UPDATED: The Week in Wild West Shows: Free Speech, Dueling & Other Manly Arts.

The Wild West Show that is still the blogosphere can get ugly. There are some rough spots. Apart from law that governs our discourse on the Internet, we are still in the process of creating--and learning--the folkways of cyberspace. Most are unwritten common sense do's and dont's of how to behave as we sort things out in the ether. And there are lessons. Some of the lessons come with a short-term price. This week's lessons emerged from a week-long multi-participant brawl, triggered by a young lawyer's testosterone-drenched reaction to a post Scott Greenfield penned way back on December 2. Specifics and vigorous coverage are in the links below.

But let it be known here that Greenfield deftly moderated comments in a four-post (yes, he wrote four) round-the-clock discussion this past week. When Greenfield himself came under attack, he got an informed, elegant and King-Hell funny defense from Ken White at Popehat. Free speech was the overall topic. Subtopics: plagiarism, intellectual property, commercial speech, defamation, how to write, how to persuade, emotional intelligence, your online footprint, Internet culture clash and avoiding the appearance of a certain ethnocentrism. If you want lessons, there are scads in this story. So, for some teaching posts, see here, here, here and here by Greenfield at Simple Justice and this one by Ken White at Popehat. Thanks, you two. We learned something. And you got us all thinking about our new ditigal world.

UPDATE. There were other sage posts covering this week's Speechfest.

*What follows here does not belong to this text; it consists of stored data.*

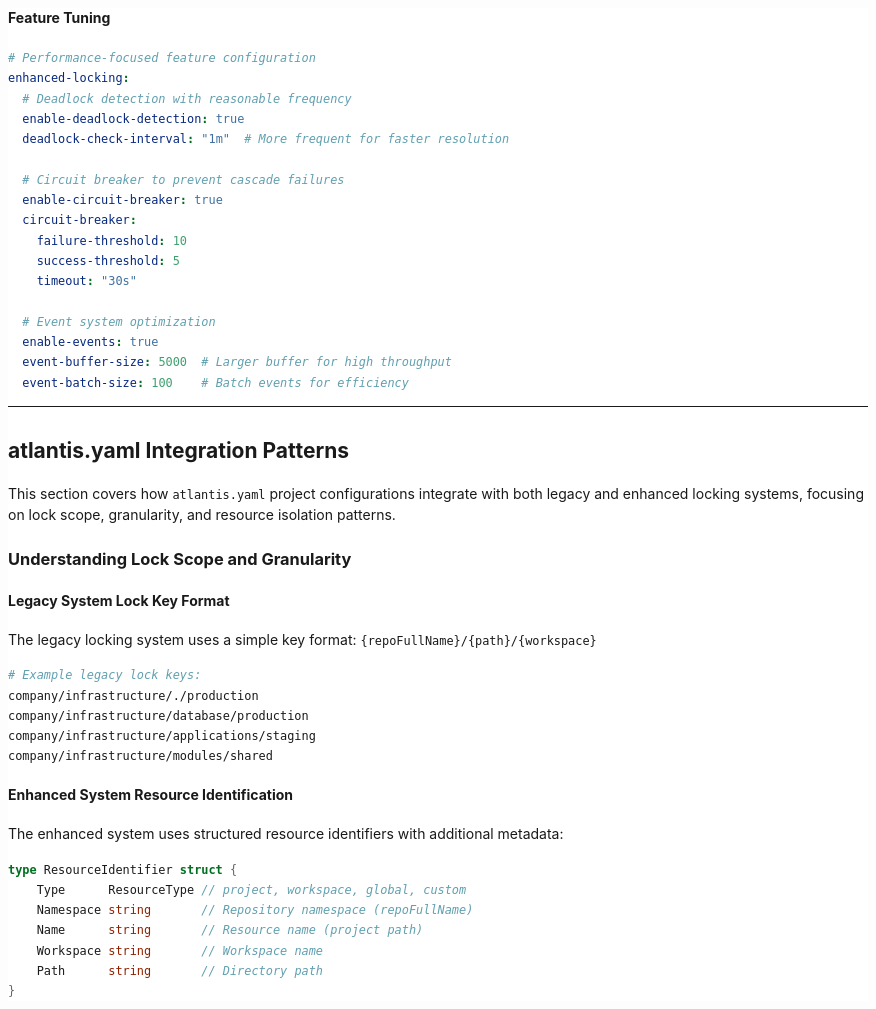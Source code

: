 #### Feature Tuning
```yaml
# Performance-focused feature configuration
enhanced-locking:
  # Deadlock detection with reasonable frequency
  enable-deadlock-detection: true
  deadlock-check-interval: "1m"  # More frequent for faster resolution

  # Circuit breaker to prevent cascade failures
  enable-circuit-breaker: true
  circuit-breaker:
    failure-threshold: 10
    success-threshold: 5
    timeout: "30s"

  # Event system optimization
  enable-events: true
  event-buffer-size: 5000  # Larger buffer for high throughput
  event-batch-size: 100    # Batch events for efficiency
```

---

## atlantis.yaml Integration Patterns

This section covers how `atlantis.yaml` project configurations integrate with both legacy and enhanced locking systems, focusing on lock scope, granularity, and resource isolation patterns.

### Understanding Lock Scope and Granularity

#### Legacy System Lock Key Format

The legacy locking system uses a simple key format: `{repoFullName}/{path}/{workspace}`

```bash
# Example legacy lock keys:
company/infrastructure/./production
company/infrastructure/database/production
company/infrastructure/applications/staging
company/infrastructure/modules/shared
```

#### Enhanced System Resource Identification

The enhanced system uses structured resource identifiers with additional metadata:

```go
type ResourceIdentifier struct {
    Type      ResourceType // project, workspace, global, custom
    Namespace string       // Repository namespace (repoFullName)
    Name      string       // Resource name (project path)
    Workspace string       // Workspace name
    Path      string       // Directory path
}
```
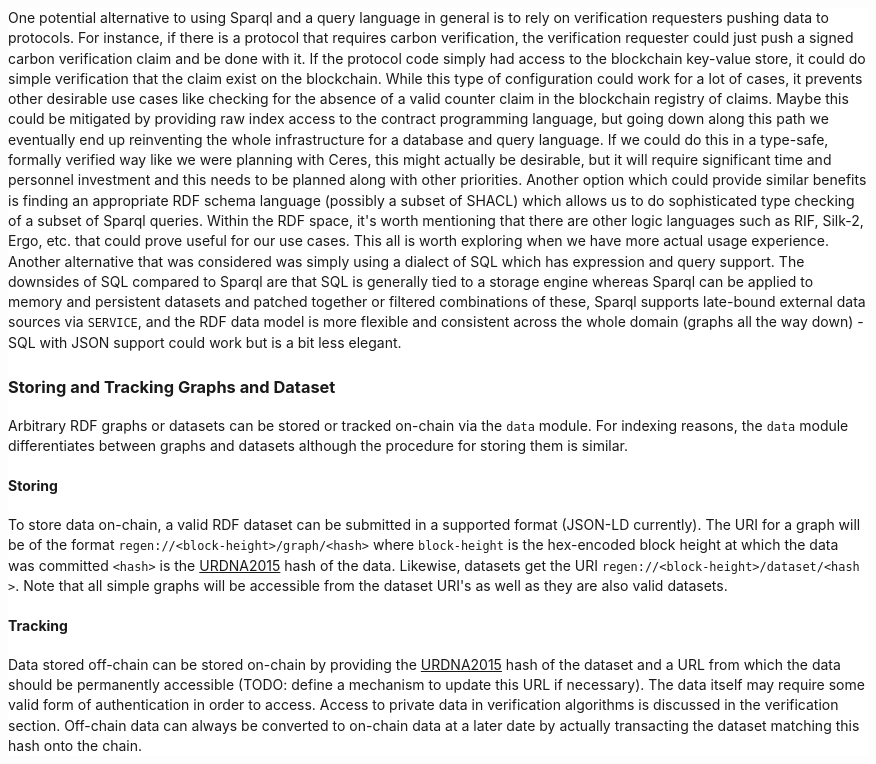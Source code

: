 One potential alternative to using Sparql and a query language in general is to rely
on verification requesters pushing data to protocols. For instance, if there is a
protocol that requires carbon verification, the verification requester could just
push a signed carbon verification claim and be done with it. If the protocol
code simply had access to the blockchain key-value store, it could do simple verification
that the claim exist on the blockchain. While this type of configuration could work for
a lot of cases, it prevents other desirable use cases like checking for the absence
of a valid counter claim in the blockchain registry of claims. Maybe this could be mitigated
by providing raw index access to the contract programming language, but going down along
this path we eventually end up reinventing the whole infrastructure for a database and
query language. If we could do this in a type-safe, formally verified way like we were
planning with Ceres, this might actually be desirable, but it will require significant
time and personnel investment and this needs to be planned along with other priorities.
Another option which could provide similar benefits is finding an appropriate RDF
schema language (possibly a subset of SHACL) which allows us to do sophisticated type
checking of a subset of Sparql queries. Within the RDF space, it's worth mentioning that
there are other logic languages such as RIF, Silk-2, Ergo, etc. that could prove
useful for our use cases. This all is worth exploring when we have more actual usage
experience. Another alternative that was considered was simply using a dialect of SQL
which has expression and query support. The downsides of SQL compared to Sparql are
that SQL is generally tied to a storage engine whereas Sparql can be applied to memory
and persistent datasets and patched together or filtered combinations of these, Sparql
supports late-bound external data sources via `SERVICE`, and the RDF data model is more
flexible and consistent across the whole domain (graphs all the way down) - SQL with JSON
support could work but is a bit less elegant.

### Storing and Tracking Graphs and Dataset

Arbitrary RDF graphs or datasets can be stored or tracked on-chain via
the `data` module. For indexing reasons, the `data` module differentiates between
graphs and datasets although the procedure for storing them is similar.

#### Storing

To store data on-chain, a valid RDF dataset can be submitted in a
supported format (JSON-LD currently). The URI for a graph will be of the
format `regen://<block-height>/graph/<hash>` where `block-height` is the
hex-encoded block height at which the data was committed `<hash>` is the [URDNA2015](https://json-ld.github.io/normalization/spec/)
hash of the data. Likewise, datasets get the URI `regen://<block-height>/dataset/<hash>`.
Note that all simple graphs will be accessible from the dataset URI's
as well as they are also valid datasets.

#### Tracking

Data stored off-chain can be stored on-chain by providing the
[URDNA2015](https://json-ld.github.io/normalization/spec/) hash
of the dataset and a URL from which the data should be permanently
accessible (TODO: define a mechanism to update this URL if necessary).
The data itself may require some valid form of authentication in order
to access. Access to private data in verification algorithms is discussed
in the verification section. Off-chain data can always be converted to
on-chain data at a later date by actually transacting the dataset
matching this hash onto the chain.
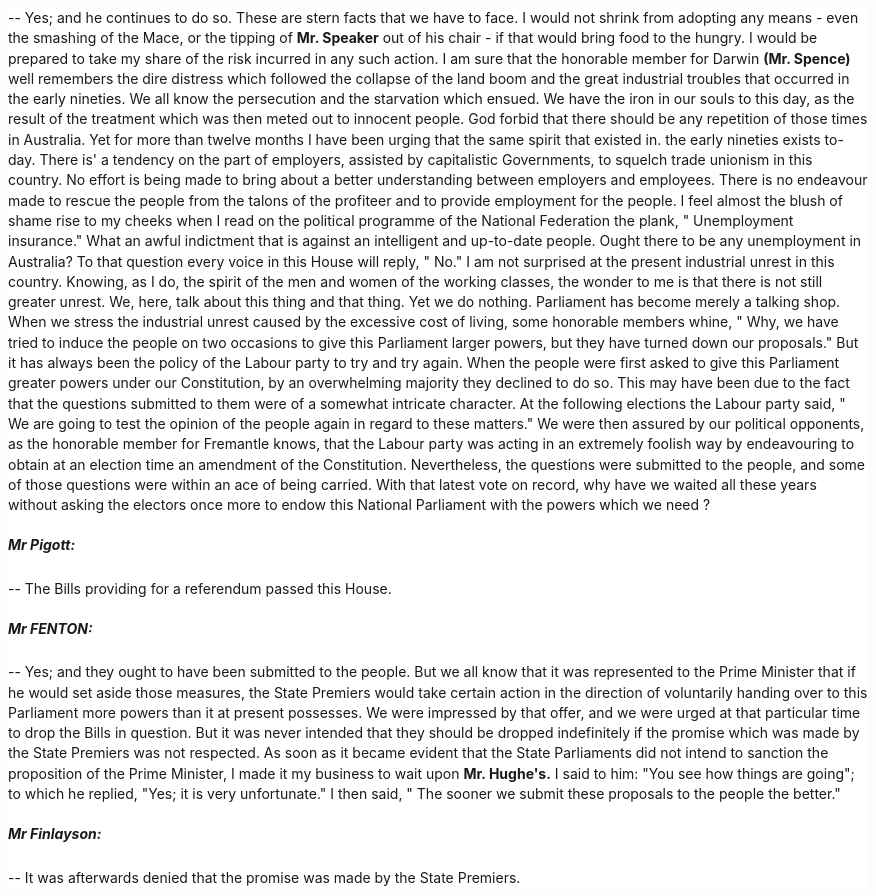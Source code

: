 -- Yes; and he continues to do so. These are stern facts that we have to face. I would not shrink from adopting any means - even the smashing of the Mace, or the tipping of  **Mr. Speaker**  out of his chair - if that would bring food to the hungry. I would be prepared to take my share of the risk incurred in any such action. I am sure that the honorable member for Darwin  **(Mr. Spence)**  well remembers the dire distress which followed the collapse of the land boom and the great industrial troubles that occurred in the early nineties. We all know the persecution and the starvation which ensued. We have the iron in our souls to this day, as the result of the treatment which was then meted out to innocent people. God forbid that there should be any repetition of those times in Australia. Yet for more than twelve months I have been urging that the same spirit that existed in. the early nineties exists to-day. There is' a tendency on the part of employers, assisted by capitalistic Governments, to squelch trade unionism in this country. No effort is being made to bring about a better understanding between employers and employees. There is no endeavour made to rescue the people from the talons of the profiteer and to provide employment for the people. I feel almost the blush of shame rise to my cheeks when I read on the political programme of the National Federation the plank, " Unemployment insurance." What an awful indictment that is against an intelligent and up-to-date people. Ought there to be any unemployment in Australia? To that question every voice in this House will reply, " No." I am not surprised at the present industrial unrest in this country. Knowing, as I do, the spirit of the men and women of the working classes, the wonder to me is that there is not still greater unrest. We, here, talk about this thing and that thing. Yet we do nothing. Parliament has become merely a talking shop. When we stress the industrial unrest caused by the excessive cost of living, some honorable members whine, " Why, we have tried to induce the people on two occasions to give this Parliament larger powers, but they have turned down our proposals." But it has always been the policy of the Labour party to try and try again. When the people were first asked to give this Parliament greater powers under our Constitution, by an overwhelming majority they declined to do so. This may have been due to the fact that the questions submitted to them were of a somewhat intricate character. At the following elections the Labour party said, " We are going to test the opinion of the people again in regard to these matters." We were then assured by our political opponents, as the honorable member for Fremantle knows, that the Labour party was acting in an extremely foolish way by endeavouring to obtain at an election time an amendment of the Constitution. Nevertheless, the questions were submitted to the people, and some of those questions were within an ace of being carried. With that latest vote on record, why have we waited all these years without asking the electors once more to endow this National Parliament with the powers which we need ? 

##### Mr Pigott:

-- The Bills providing for a referendum passed this House. 

##### Mr FENTON:

-- Yes; and they ought to have been submitted to the people. But we all know that it was represented to the Prime Minister that if he would set aside those measures, the State Premiers would take certain action in the direction of voluntarily handing over to this Parliament more powers than it at present possesses. We were impressed by that offer, and we were urged at that particular time to drop the Bills in question. But it was never intended that they should be dropped indefinitely if the promise which was made by the State Premiers was not respected. As soon as it became evident that the State Parliaments did not intend to sanction the proposition of the Prime Minister, I made it my business to wait upon  **Mr. Hughe's.**  I said to him: "You see how things are going"; to which he replied, "Yes; it is very unfortunate." I then said,  " The sooner we submit these proposals to the people the better." 

##### Mr Finlayson:

-- It was afterwards denied that the promise was made by the State Premiers. 

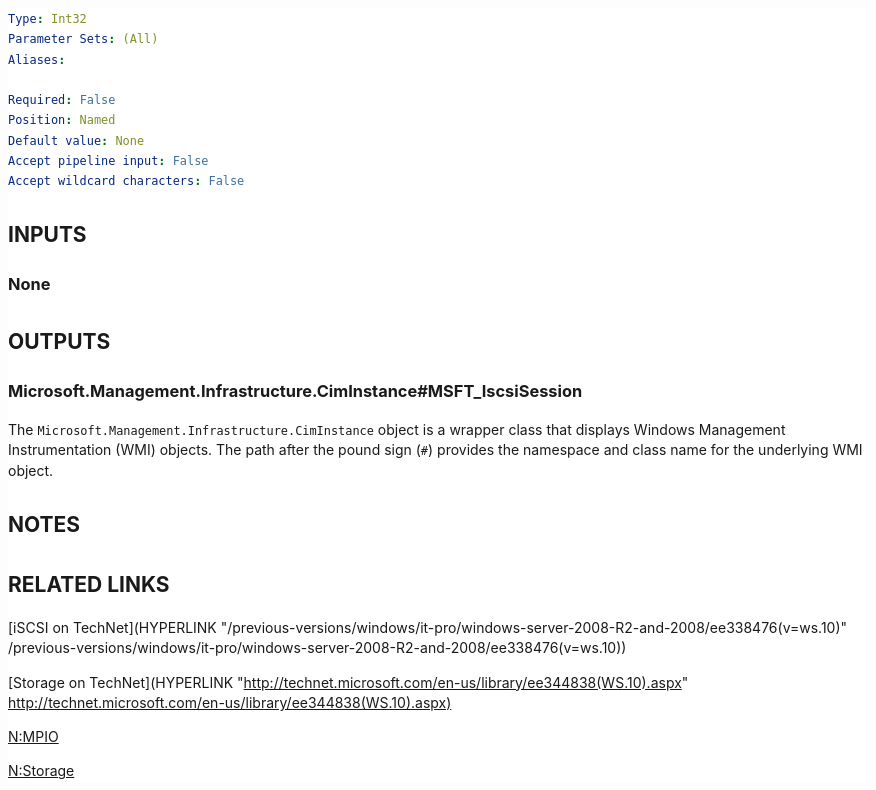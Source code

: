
 ```yaml
Type: Int32
Parameter Sets: (All)
Aliases: 

Required: False
Position: Named
Default value: None
Accept pipeline input: False
Accept wildcard characters: False
```

## INPUTS

### None

## OUTPUTS

### Microsoft.Management.Infrastructure.CimInstance#MSFT_IscsiSession
The `Microsoft.Management.Infrastructure.CimInstance` object is a wrapper class that displays Windows Management Instrumentation (WMI) objects.
The path after the pound sign (`#`) provides the namespace and class name for the underlying WMI object.

## NOTES

## RELATED LINKS

[iSCSI on TechNet](HYPERLINK "/previous-versions/windows/it-pro/windows-server-2008-R2-and-2008/ee338476(v=ws.10)" /previous-versions/windows/it-pro/windows-server-2008-R2-and-2008/ee338476(v=ws.10))

[Storage on TechNet](HYPERLINK "http://technet.microsoft.com/en-us/library/ee344838(WS.10).aspx" http://technet.microsoft.com/en-us/library/ee344838(WS.10).aspx)

[N:MPIO](00000000-0000-0000-0000-000000000000)

[N:Storage](00000000-0000-0000-0000-000000000000)

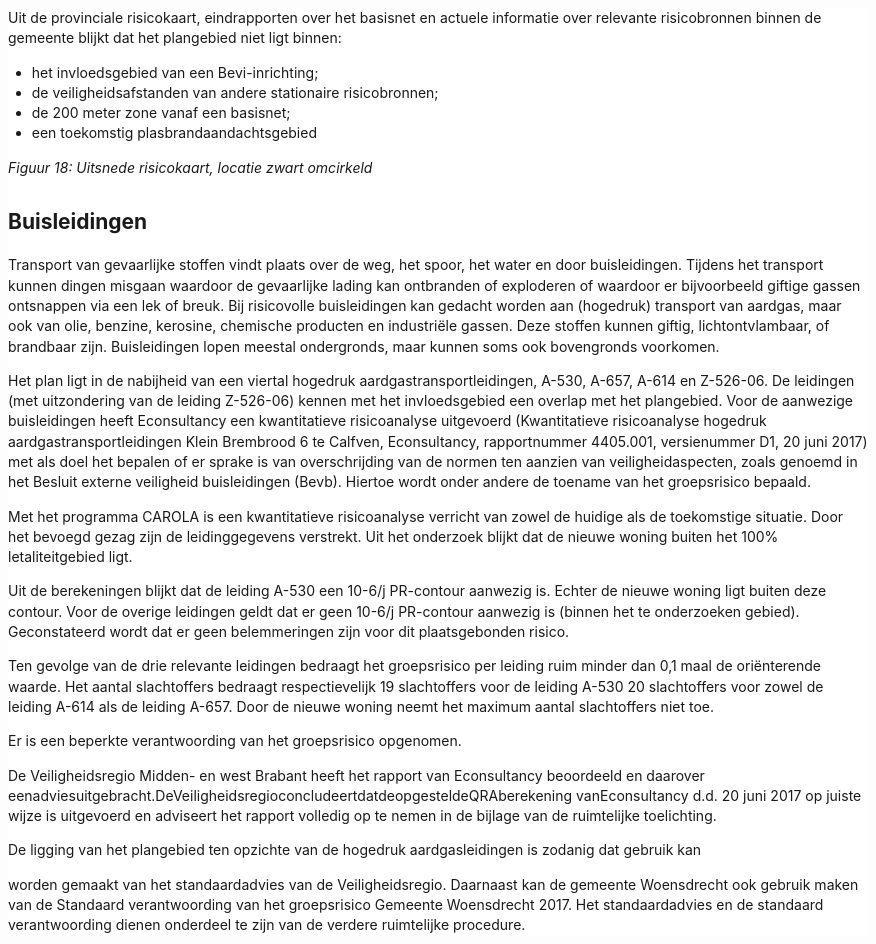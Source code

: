 Uit de provinciale risicokaart, eindrapporten over het basisnet en actuele informatie over relevante risicobronnen binnen de gemeente blijkt dat het plangebied niet ligt binnen:

- het invloedsgebied van een Bevi-inrichting;
- de veiligheidsafstanden van andere stationaire risicobronnen;
- de 200 meter zone vanaf een basisnet;
- een toekomstig plasbrandaandachtsgebied

*Figuur 18: Uitsnede risicokaart, locatie zwart omcirkeld*

## **Buisleidingen**

Transport van gevaarlijke stoffen vindt plaats over de weg, het spoor, het water en door buisleidingen. Tijdens het transport kunnen dingen misgaan waardoor de gevaarlijke lading kan ontbranden of exploderen of waardoor er bijvoorbeeld giftige gassen ontsnappen via een lek of breuk. Bij risicovolle buisleidingen kan gedacht worden aan (hogedruk) transport van aardgas, maar ook van olie, benzine, kerosine, chemische producten en industriële gassen. Deze stoffen kunnen giftig, lichtontvlambaar, of brandbaar zijn. Buisleidingen lopen meestal ondergronds, maar kunnen soms ook bovengronds voorkomen.

Het plan ligt in de nabijheid van een viertal hogedruk aardgastransportleidingen, A-530, A-657, A-614 en Z-526-06. De leidingen (met uitzondering van de leiding Z-526-06) kennen met het invloedsgebied een overlap met het plangebied. Voor de aanwezige buisleidingen heeft Econsultancy een kwantitatieve risicoanalyse uitgevoerd (Kwantitatieve risicoanalyse hogedruk aardgastransportleidingen Klein Brembrood 6 te Calfven, Econsultancy, rapportnummer 4405.001, versienummer D1, 20 juni 2017) met als doel het bepalen of er sprake is van overschrijding van de normen ten aanzien van veiligheidaspecten, zoals genoemd in het Besluit externe veiligheid buisleidingen (Bevb). Hiertoe wordt onder andere de toename van het groepsrisico bepaald.

Met het programma CAROLA is een kwantitatieve risicoanalyse verricht van zowel de huidige als de toekomstige situatie. Door het bevoegd gezag zijn de leidinggegevens verstrekt. Uit het onderzoek blijkt dat de nieuwe woning buiten het 100% letaliteitgebied ligt.

Uit de berekeningen blijkt dat de leiding A-530 een 10-6/j PR-contour aanwezig is. Echter de nieuwe woning ligt buiten deze contour. Voor de overige leidingen geldt dat er geen 10-6/j PR-contour aanwezig is (binnen het te onderzoeken gebied). Geconstateerd wordt dat er geen belemmeringen zijn voor dit plaatsgebonden risico.

Ten gevolge van de drie relevante leidingen bedraagt het groepsrisico per leiding ruim minder dan 0,1 maal de oriënterende waarde. Het aantal slachtoffers bedraagt respectievelijk 19 slachtoffers voor de leiding A-530 20 slachtoffers voor zowel de leiding A-614 als de leiding A-657. Door de nieuwe woning neemt het maximum aantal slachtoffers niet toe.

Er is een beperkte verantwoording van het groepsrisico opgenomen.

De Veiligheidsregio Midden- en west Brabant heeft het rapport van Econsultancy beoordeeld en daarover eenadviesuitgebracht.DeVeiligheidsregioconcludeertdatdeopgesteldeQRAberekening vanEconsultancy d.d. 20 juni 2017 op juiste wijze is uitgevoerd en adviseert het rapport volledig op te nemen in de bijlage van de ruimtelijke toelichting.

De ligging van het plangebied ten opzichte van de hogedruk aardgasleidingen is zodanig dat gebruik kan

worden gemaakt van het standaardadvies van de Veiligheidsregio. Daarnaast kan de gemeente Woensdrecht ook gebruik maken van de Standaard verantwoording van het groepsrisico Gemeente Woensdrecht 2017. Het standaardadvies en de standaard verantwoording dienen onderdeel te zijn van de verdere ruimtelijke procedure.
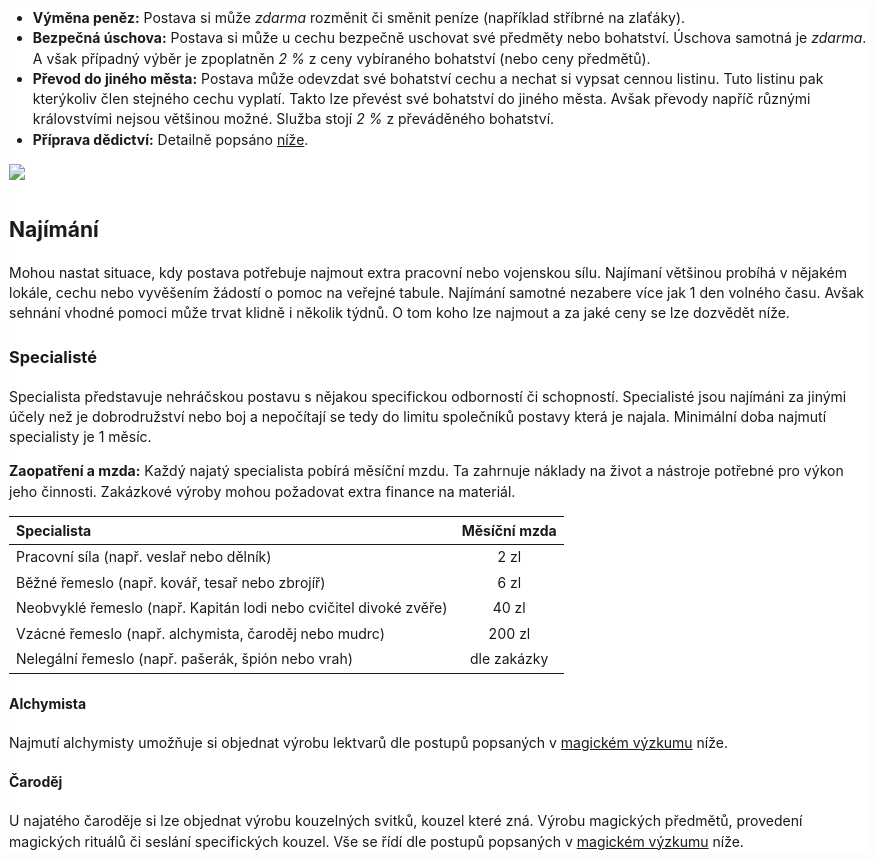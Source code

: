 - **Výměna peněz:** Postava si může *zdarma* rozměnit či směnit peníze (například stříbrné na zlaťáky).
- **Bezpečná úschova:** Postava si může u cechu bezpečně uschovat své předměty nebo bohatství. Úschova samotná je *zdarma*. A však případný výběr je zpoplatněn *2 %* z ceny vybíraného bohatství (nebo ceny předmětů).
- **Převod do jiného města:** Postava může odevzdat své bohatství cechu a nechat si vypsat cennou listinu. Tuto listinu pak kterýkoliv člen stejného cechu vyplatí. Takto lze převést své bohatství do jiného města. Avšak převody napříč různými královstvími nejsou většinou možné. Služba stojí *2 %* z převáděného bohatství.
- **Příprava dědictví:** Detailně popsáno [níže](/Pravidla%20a%20procedury/Downtime/#pripravit-dedictvi).

<img src="/assets/sep_line.png"/>

## Najímání

Mohou nastat situace, kdy postava potřebuje najmout extra pracovní nebo vojenskou sílu. Najímaní většinou probíhá v nějakém lokále, cechu nebo vyvěšením žádostí o pomoc na veřejné tabule. Najímání samotné nezabere více jak 1 den volného času. Avšak sehnání vhodné pomoci může trvat klidně i několik týdnů. O tom koho lze najmout a za jaké ceny se lze dozvědět níže.

### Specialisté

Specialista představuje nehráčskou postavu s nějakou specifickou odborností či schopností. Specialisté jsou najímáni za jinými účely než je dobrodružství nebo boj a nepočítají se tedy do limitu společníků postavy která je najala. Minimální doba najmutí specialisty je 1 měsíc.

**Zaopatření a mzda:** Každý najatý specialista pobírá měsíční mzdu. Ta zahrnuje náklady na život a nástroje potřebné pro výkon jeho činnosti. Zakázkové výroby mohou požadovat extra finance na materiál.

| Specialista                                                  | Měsíční mzda |
| :----------------------------------------------------------- | :----------: |
| Pracovní síla (např. veslař nebo dělník)                     |     2 zl     |
| Běžné řemeslo (např. kovář, tesař nebo zbrojíř)              |     6 zl     |
| Neobvyklé řemeslo (např. Kapitán lodi nebo cvičitel divoké zvěře) |    40 zl     |
| Vzácné řemeslo (např. alchymista, čaroděj nebo mudrc)        |    200 zl    |
| Nelegální řemeslo (např. pašerák, špión nebo vrah)           | dle zakázky  |

#### Alchymista

Najmutí alchymisty umožňuje si objednat výrobu lektvarů dle postupů popsaných v  [magickém výzkumu](/Pravidla%20a%20procedury/Downtime/#vyroba-lektvaru-a-svitku) níže.

#### Čaroděj

U najatého čaroděje si lze objednat výrobu kouzelných svitků, kouzel které zná. Výrobu magických předmětů, provedení magických rituálů či seslání specifických kouzel. Vše se řídí dle postupů popsaných v [magickém výzkumu](/Pravidla%20a%20procedury/Downtime/#magicky-vyzkum) níže.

In no particular order:

This Lawyer Just Failed Blogging and Social Media Basics by lawyer-journalist Bill Peacock at FindLaw's Strategist.

Bring a First Aid Kit: Online Damage Control for Lawyers by Mark Bennett at Defending People.

What Is The First Rule Of Holes? Bueller…Bueller? by Mike G at That Mr. G Guy's Blog.

12 Steps To Ruining Your Reputation by Keith Lee at his weekly Above The Law column.

Not every wrong act violates a black-letter ethics rule by fellow Maryland lawyer Bruce Godfrey.

Burr v. Hamilton, July 11, 1804, Weehawken, NJ (Wikipedia Commons)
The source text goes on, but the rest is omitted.